Scenario 4: block known AI crawlers

Use a full block only after considering the loss of AI-search discovery and citations. Keep the list maintained because providers add and rename controls over time.

User-agent: GPTBot
Disallow: /

User-agent: OAI-SearchBot
Disallow: /

User-agent: ClaudeBot
Disallow: /

User-agent: Claude-SearchBot
Disallow: /

User-agent: PerplexityBot
Disallow: /

User-agent: Google-Extended
Disallow: /

User-agent: CCBot
Disallow: /

User-agent: Bytespider
Disallow: /

Keep ordinary search behavior explicit

AI-specific groups do not replace your general crawler rules. A complete file may also include a sitemap declaration and rules for conventional search crawlers.

User-agent: *
Disallow: /admin/
Disallow: /account/

Sitemap: https://example.com/sitemap.xml

Common configuration errors

  • Assuming one group applies to another. Rules are selected by User-Agent matching, not by visual proximity.
  • Blocking assets required to understand a page. Test rendered and extracted content after changes.
  • Using robots.txt as security. The file advertises paths and does not enforce authorization.
  • Copying an outdated crawler list. Verify names and purposes with the provider.
  • Forgetting the sitemap. A valid sitemap supports discovery of canonical public URLs.
  • Publishing contradictory rules. Consolidate groups and test the final deployed file.

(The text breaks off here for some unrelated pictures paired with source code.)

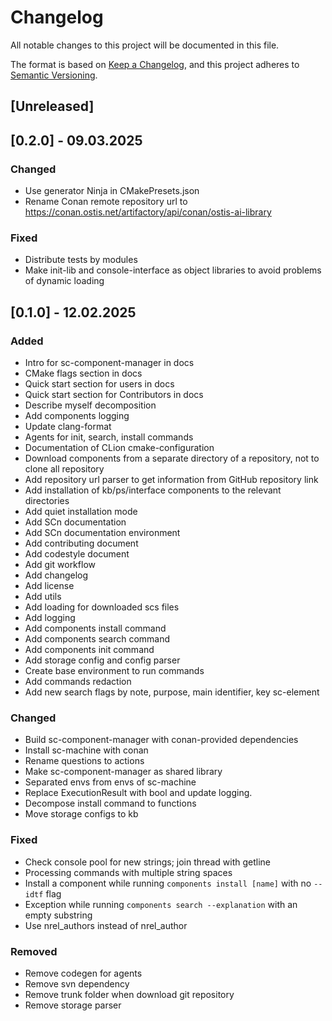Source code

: # Changelog

All notable changes to this project will be documented in this file.

The format is based on [Keep a Changelog](https://keepachangelog.com/en/1.0.0/),
and this project adheres to [Semantic Versioning](https://semver.org/spec/v2.0.0.html).

## [Unreleased]

## [0.2.0] - 09.03.2025

### Changed

- Use generator Ninja in CMakePresets.json
- Rename Conan remote repository url to https://conan.ostis.net/artifactory/api/conan/ostis-ai-library

### Fixed

- Distribute tests by modules
- Make init-lib and console-interface as object libraries to avoid problems of dynamic loading

## [0.1.0] - 12.02.2025

### Added

- Intro for sc-component-manager in docs
- CMake flags section in docs
- Quick start section for users in docs
- Quick start section for Contributors in docs
- Describe myself decomposition
- Add components logging
- Update clang-format
- Agents for init, search, install commands
- Documentation of CLion cmake-configuration
- Download components from a separate directory of a repository, not to clone all repository 
- Add repository url parser to get information from GitHub repository link
- Add installation of kb/ps/interface components to the relevant directories
- Add quiet installation mode
- Add SCn documentation
- Add SCn documentation environment
- Add contributing document
- Add codestyle document
- Add git workflow
- Add changelog
- Add license
- Add utils
- Add loading for downloaded scs files
- Add logging
- Add components install command
- Add components search command
- Add components init command
- Add storage config and config parser
- Create base environment to run commands
- Add commands redaction 
- Add new search flags by note, purpose, main identifier, key sc-element

### Changed

- Build sc-component-manager with conan-provided dependencies
- Install sc-machine with conan
- Rename questions to actions
- Make sc-component-manager as shared library
- Separated envs from envs of sc-machine
- Replace ExecutionResult with bool and update logging.
- Decompose install command to functions
- Move storage configs to kb

### Fixed

- Check console pool for new strings; join thread with getline
- Processing commands with multiple string spaces
- Install a component while running `components install [name]` with no `--idtf` flag
- Exception while running `components search --explanation` with an empty substring
- Use nrel_authors instead of nrel_author

### Removed

- Remove codegen for agents
- Remove svn dependency
- Remove trunk folder when download git repository
- Remove storage parser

robots.txt versus access enforcement

Compliant crawlers normally honor robots.txt, but the protocol is voluntary. Use server controls for enforceable restrictions:

  • Authentication and authorization for non-public content.
  • Rate limiting for expensive public endpoints.
  • WAF rules and verified provider IP ranges where appropriate.
  • Monitoring and alerts for unusual request volume.

How llms.txt fits in

robots.txt communicates where a crawler may go. llms.txt provides a concise map of what the site contains and which canonical resources matter. They complement each other but neither is a permission contract or security mechanism.

Create a context file with the llms.txt generator and link only to public pages that match your crawler policy.

Deployment checklist

  1. Fetch https://yourdomain.example/robots.txt without authentication.
  2. Confirm a 200 response and text/plain content type.
  3. Review groups for typos, duplicates, and overly broad disallow rules.
  4. Test important public and private paths against each target User-Agent.
  5. Review logs over the following days and watch server load.
  6. Run an AI-readiness audit and schedule periodic policy reviews.

Recommended starting point

For many public documentation, SaaS, and editorial sites, Scenario 2 is a reasonable starting point: permit documented AI-search crawlers on public content, restrict private and expensive paths, and make a separate decision about model-development crawling. Legal, licensing, and product requirements should override generic recommendations.